The Muscarelle Museum at the College of William and Mary in Williamsburg, Virginia recently held an exhibition called "Seeing Colors: Secrets of the Impressionists." Since 1991, when my friend Nancy introduced me to the impressionist's art in Paris, I have continued to see enchantment in the beauty their oil paintings offer. When I walked into the museum two days ago, I wasn't disappointed. As I studied walls filled with the
oils by Monet, Pissaro, Cassatt and Sargent, both Americans and my favorite of all, Pierre-Auguste Renoir. Enchanted by them and lingering beside several, it suddenly dawned on me that I was looking at life as it was in their time. Many were painted before the turn of the 1900 and others just afterward.
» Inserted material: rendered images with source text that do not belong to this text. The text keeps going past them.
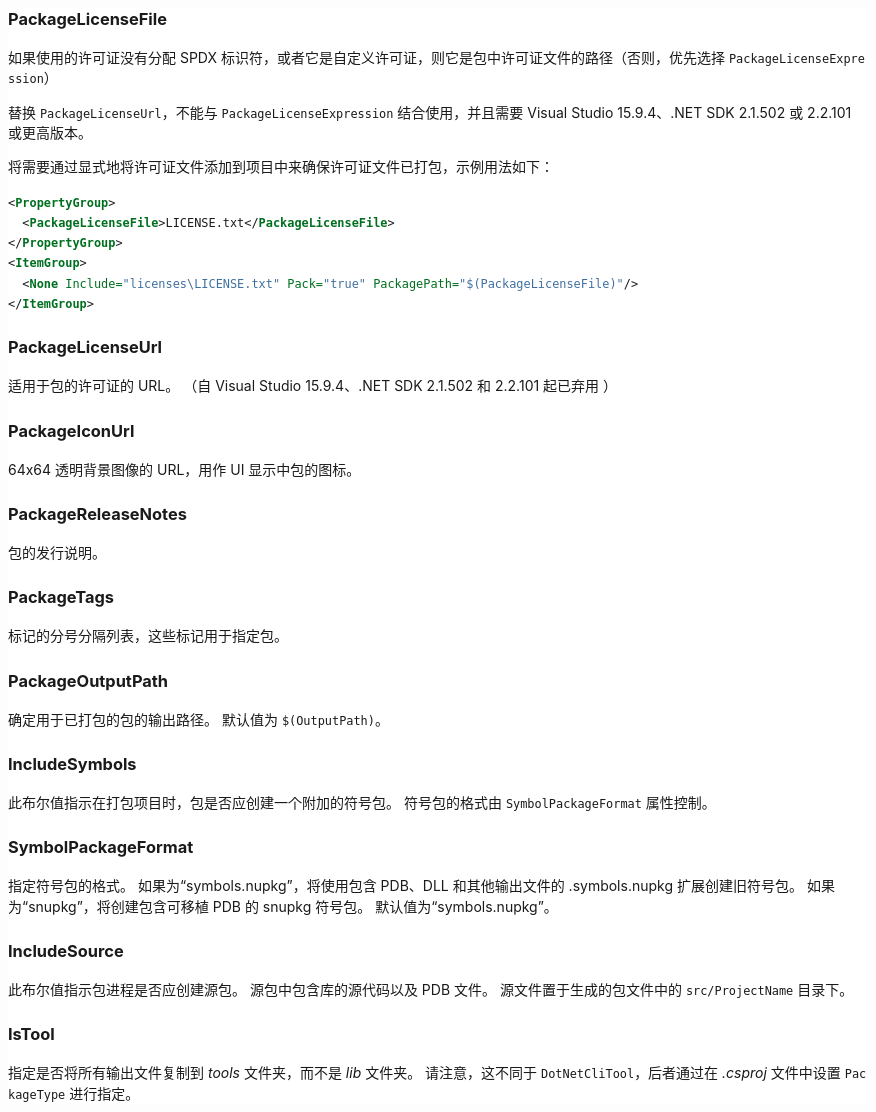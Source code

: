 ### <a name="packagelicensefile"></a>PackageLicenseFile

如果使用的许可证没有分配 SPDX 标识符，或者它是自定义许可证，则它是包中许可证文件的路径（否则，优先选择 `PackageLicenseExpression`）

替换 `PackageLicenseUrl`，不能与 `PackageLicenseExpression` 结合使用，并且需要 Visual Studio 15.9.4、.NET SDK 2.1.502 或 2.2.101 或更高版本。

将需要通过显式地将许可证文件添加到项目中来确保许可证文件已打包，示例用法如下：

```xml
<PropertyGroup>
  <PackageLicenseFile>LICENSE.txt</PackageLicenseFile>
</PropertyGroup>
<ItemGroup>
  <None Include="licenses\LICENSE.txt" Pack="true" PackagePath="$(PackageLicenseFile)"/>
</ItemGroup>
```

### <a name="packagelicenseurl"></a>PackageLicenseUrl

适用于包的许可证的 URL。 （自 Visual Studio 15.9.4、.NET SDK 2.1.502 和 2.2.101 起已弃用  ）

### <a name="packageiconurl"></a>PackageIconUrl

64x64 透明背景图像的 URL，用作 UI 显示中包的图标。

### <a name="packagereleasenotes"></a>PackageReleaseNotes

包的发行说明。

### <a name="packagetags"></a>PackageTags

标记的分号分隔列表，这些标记用于指定包。

### <a name="packageoutputpath"></a>PackageOutputPath

确定用于已打包的包的输出路径。 默认值为 `$(OutputPath)`。

### <a name="includesymbols"></a>IncludeSymbols
此布尔值指示在打包项目时，包是否应创建一个附加的符号包。 符号包的格式由 `SymbolPackageFormat` 属性控制。

### <a name="symbolpackageformat"></a>SymbolPackageFormat
指定符号包的格式。 如果为“symbols.nupkg”，将使用包含 PDB、DLL 和其他输出文件的 .symbols.nupkg  扩展创建旧符号包。 如果为“snupkg”，将创建包含可移植 PDB 的 snupkg 符号包。 默认值为“symbols.nupkg”。

### <a name="includesource"></a>IncludeSource

此布尔值指示包进程是否应创建源包。 源包中包含库的源代码以及 PDB 文件。 源文件置于生成的包文件中的 `src/ProjectName` 目录下。

### <a name="istool"></a>IsTool

指定是否将所有输出文件复制到 *tools* 文件夹，而不是 *lib* 文件夹。 请注意，这不同于 `DotNetCliTool`，后者通过在 *.csproj* 文件中设置 `PackageType` 进行指定。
My brain recycled back to my current dilemma ~ wondering what life may have looked like in the early 1900s when our ancestors fled Spain for Hawaii and beyond to California. If the French impressionists painted life as it was then, maybe the Spanish painters had done the same thing. Could there have been a specific painter in that time period painting pastoral settings and the people in Spain just as Camille Pissarro did for the peasants in the villages and farms of France?
Today, I will begin my detective work through Spain's art and just maybe... I will be able to write the way it was in Manuela's Petals as if I was stepping back in time, their time. Wish me luck!